**DESCRIPTION OF THE TASK:**
Starting at the first line of the data and ending at the line with "### Monospaced", copy each line exactly. Include both of those lines, but no pictures.

**DATASET EXTRACT:**
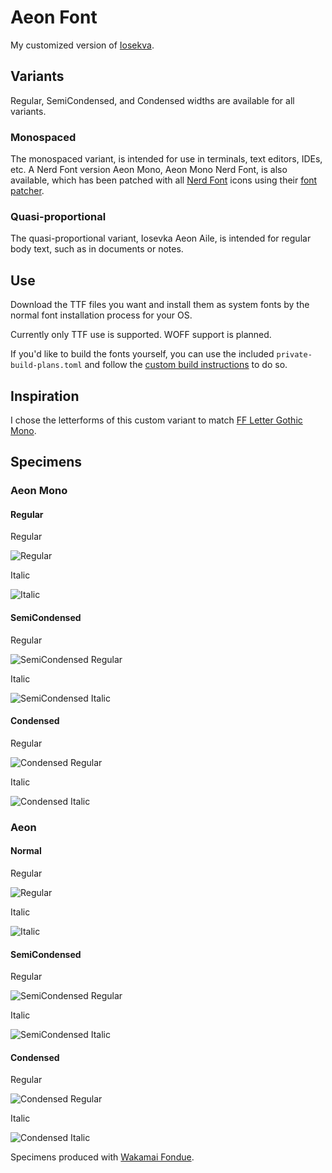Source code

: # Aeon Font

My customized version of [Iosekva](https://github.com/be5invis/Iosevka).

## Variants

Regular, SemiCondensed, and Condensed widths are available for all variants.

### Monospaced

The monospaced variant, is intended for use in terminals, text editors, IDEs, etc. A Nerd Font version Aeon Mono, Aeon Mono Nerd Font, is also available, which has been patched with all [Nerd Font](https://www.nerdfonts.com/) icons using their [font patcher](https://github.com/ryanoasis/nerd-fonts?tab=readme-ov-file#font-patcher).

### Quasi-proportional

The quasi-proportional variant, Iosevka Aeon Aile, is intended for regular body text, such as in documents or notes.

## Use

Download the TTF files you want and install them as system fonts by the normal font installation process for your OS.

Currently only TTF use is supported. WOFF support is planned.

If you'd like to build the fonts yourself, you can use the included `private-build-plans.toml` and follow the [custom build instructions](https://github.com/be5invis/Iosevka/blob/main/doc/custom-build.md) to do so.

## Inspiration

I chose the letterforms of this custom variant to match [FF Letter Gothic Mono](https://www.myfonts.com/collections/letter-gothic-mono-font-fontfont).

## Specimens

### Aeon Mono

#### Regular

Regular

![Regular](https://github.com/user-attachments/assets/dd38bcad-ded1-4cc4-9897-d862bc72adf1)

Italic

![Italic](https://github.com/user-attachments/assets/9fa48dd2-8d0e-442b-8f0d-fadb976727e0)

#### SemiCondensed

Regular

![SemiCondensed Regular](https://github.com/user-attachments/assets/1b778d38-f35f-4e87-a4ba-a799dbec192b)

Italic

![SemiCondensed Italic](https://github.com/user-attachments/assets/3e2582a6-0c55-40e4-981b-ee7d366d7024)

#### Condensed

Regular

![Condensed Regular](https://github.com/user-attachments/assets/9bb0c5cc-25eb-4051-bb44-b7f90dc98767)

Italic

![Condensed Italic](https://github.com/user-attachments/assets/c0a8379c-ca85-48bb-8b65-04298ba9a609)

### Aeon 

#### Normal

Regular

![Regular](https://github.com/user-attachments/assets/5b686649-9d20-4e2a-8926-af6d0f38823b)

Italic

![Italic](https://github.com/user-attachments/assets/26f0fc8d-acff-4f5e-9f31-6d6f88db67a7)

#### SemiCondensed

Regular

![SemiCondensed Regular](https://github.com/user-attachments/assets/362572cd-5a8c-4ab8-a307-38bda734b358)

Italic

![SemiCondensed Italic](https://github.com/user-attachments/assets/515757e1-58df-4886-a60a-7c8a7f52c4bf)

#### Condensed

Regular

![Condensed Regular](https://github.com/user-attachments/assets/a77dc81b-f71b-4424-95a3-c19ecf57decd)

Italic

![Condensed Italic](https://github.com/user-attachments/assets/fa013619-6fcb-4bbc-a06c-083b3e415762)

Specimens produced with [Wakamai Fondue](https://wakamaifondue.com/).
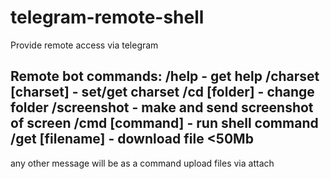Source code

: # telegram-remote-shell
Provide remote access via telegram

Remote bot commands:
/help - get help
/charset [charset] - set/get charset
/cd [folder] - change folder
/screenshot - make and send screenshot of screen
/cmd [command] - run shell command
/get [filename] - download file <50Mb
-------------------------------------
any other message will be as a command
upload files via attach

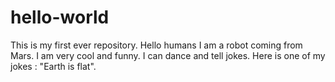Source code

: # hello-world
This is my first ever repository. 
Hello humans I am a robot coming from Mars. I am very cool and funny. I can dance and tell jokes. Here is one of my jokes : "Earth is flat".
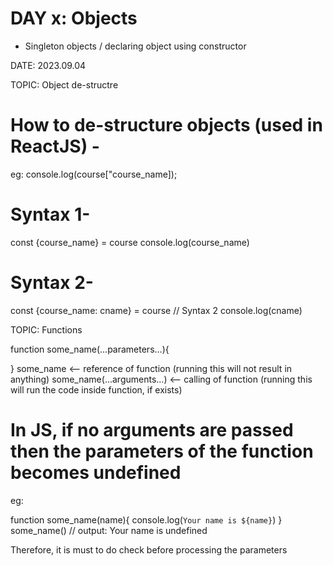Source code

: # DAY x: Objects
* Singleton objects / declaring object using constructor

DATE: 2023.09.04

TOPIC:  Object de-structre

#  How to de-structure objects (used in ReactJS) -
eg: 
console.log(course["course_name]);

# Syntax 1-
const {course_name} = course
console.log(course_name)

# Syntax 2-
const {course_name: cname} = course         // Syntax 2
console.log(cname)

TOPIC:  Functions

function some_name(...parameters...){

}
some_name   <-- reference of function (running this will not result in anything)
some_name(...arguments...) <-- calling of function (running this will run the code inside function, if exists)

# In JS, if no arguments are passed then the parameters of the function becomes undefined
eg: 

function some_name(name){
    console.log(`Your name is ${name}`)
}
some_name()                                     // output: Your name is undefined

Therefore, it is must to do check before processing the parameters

**RESPONSE TO THIS TASK:**
Source code

: # Aeon Font

My customized version of [Iosekva](https://github.com/be5invis/Iosevka).

## Variants

Regular, SemiCondensed, and Condensed widths are available for all variants.

### Monospaced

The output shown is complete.